To do
Please write out exactly the lines that begin at the line containing "Next we can" and run to the end of the records.

= = =

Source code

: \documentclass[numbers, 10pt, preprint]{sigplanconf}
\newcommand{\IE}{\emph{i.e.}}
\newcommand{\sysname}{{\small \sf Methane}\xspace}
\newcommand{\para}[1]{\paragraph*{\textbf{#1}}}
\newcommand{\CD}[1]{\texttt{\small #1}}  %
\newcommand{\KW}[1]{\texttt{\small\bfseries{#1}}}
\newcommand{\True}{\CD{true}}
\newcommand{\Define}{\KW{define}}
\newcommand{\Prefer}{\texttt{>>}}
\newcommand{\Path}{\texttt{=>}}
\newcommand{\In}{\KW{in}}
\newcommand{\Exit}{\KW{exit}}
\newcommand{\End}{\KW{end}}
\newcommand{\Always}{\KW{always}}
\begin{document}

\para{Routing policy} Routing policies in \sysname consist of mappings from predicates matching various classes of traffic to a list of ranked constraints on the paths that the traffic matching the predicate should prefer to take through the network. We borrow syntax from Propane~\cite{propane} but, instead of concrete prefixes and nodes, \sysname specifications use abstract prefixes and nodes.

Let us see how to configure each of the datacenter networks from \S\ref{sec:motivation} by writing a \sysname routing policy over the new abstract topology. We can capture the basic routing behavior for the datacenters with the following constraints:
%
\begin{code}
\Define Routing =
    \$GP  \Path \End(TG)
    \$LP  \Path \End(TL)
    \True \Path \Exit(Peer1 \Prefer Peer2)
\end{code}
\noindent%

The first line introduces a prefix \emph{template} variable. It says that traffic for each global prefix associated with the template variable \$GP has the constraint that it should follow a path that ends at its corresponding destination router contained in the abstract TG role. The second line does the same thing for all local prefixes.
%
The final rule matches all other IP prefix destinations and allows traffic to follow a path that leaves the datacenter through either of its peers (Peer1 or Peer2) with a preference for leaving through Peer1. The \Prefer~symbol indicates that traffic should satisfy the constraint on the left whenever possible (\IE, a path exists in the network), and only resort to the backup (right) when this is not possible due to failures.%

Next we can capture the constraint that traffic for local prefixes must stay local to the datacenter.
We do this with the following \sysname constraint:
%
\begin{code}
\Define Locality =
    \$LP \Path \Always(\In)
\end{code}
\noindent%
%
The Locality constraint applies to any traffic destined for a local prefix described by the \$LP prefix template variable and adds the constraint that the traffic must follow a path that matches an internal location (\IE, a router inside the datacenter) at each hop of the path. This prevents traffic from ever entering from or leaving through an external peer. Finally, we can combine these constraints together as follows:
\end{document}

= = =

Task solution
Next we can capture the constraint that traffic for local prefixes must stay local to the datacenter.
We do this with the following \sysname constraint:
%
\begin{code}
\Define Locality =
    \$LP \Path \Always(\In)
\end{code}
\noindent%
%
The Locality constraint applies to any traffic destined for a local prefix described by the \$LP prefix template variable and adds the constraint that the traffic must follow a path that matches an internal location (\IE, a router inside the datacenter) at each hop of the path. This prevents traffic from ever entering from or leaving through an external peer. Finally, we can combine these constraints together as follows:
\end{document}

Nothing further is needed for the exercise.